» Problem requirements
Which lines run from the one containing "is then extruded" to the last line of the entries? Return them exactly, with nothing more.

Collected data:
☆ ☆ ☆ ☆ ☆

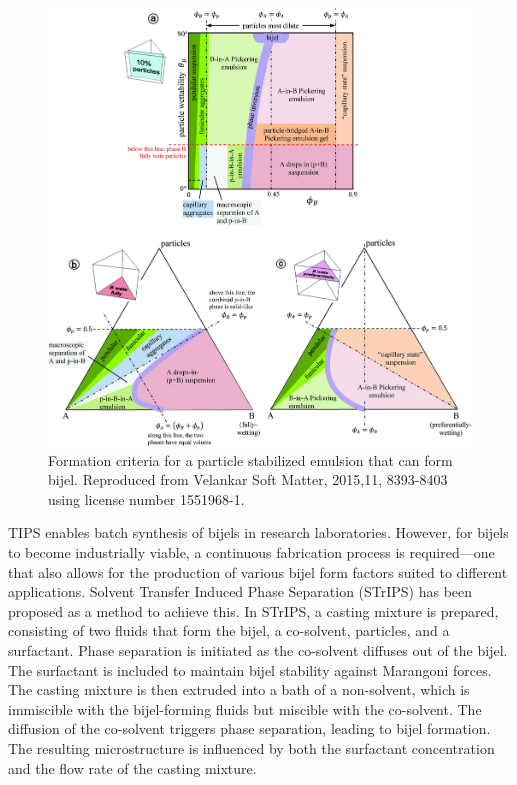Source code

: \begin{figure}
    \centering
    \includegraphics[scale = 0.3]{figures/literature_review/state_diagram.jpg}
    \caption{Formation criteria for a particle stabilized emulsion that can form bijel. \cite{velankar_non-equilibrium_2015}
            Reproduced from Velankar Soft Matter, 2015,11, 8393-8403 using license number 1551968-1.}
    \label{fig:state_diagram_particle_emulsions}
\end{figure}

TIPS enables batch synthesis of bijels in research laboratories. However, for bijels to become industrially viable, a continuous fabrication process is required—one 
that also allows for the production of various bijel form factors suited to different applications. Solvent Transfer Induced Phase Separation (STrIPS) has been proposed 
as a method to achieve this. In STrIPS, a casting mixture is prepared, consisting of two fluids that form the bijel, a co-solvent, particles, and a surfactant. Phase 
separation is initiated as the co-solvent diffuses out of the bijel. The surfactant is included to maintain bijel stability against Marangoni forces. The casting mixture 
is then extruded into a bath of a non-solvent, which is immiscible with the bijel-forming fluids but miscible with the co-solvent. The diffusion of the co-solvent triggers 
phase separation, leading to bijel formation. The resulting microstructure is influenced by both the surfactant concentration and the flow rate of the casting mixture.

☆ ☆ ☆ ☆ ☆

» Completed exercise
is then extruded into a bath of a non-solvent, which is immiscible with the bijel-forming fluids but miscible with the co-solvent. The diffusion of the co-solvent triggers 
phase separation, leading to bijel formation. The resulting microstructure is influenced by both the surfactant concentration and the flow rate of the casting mixture.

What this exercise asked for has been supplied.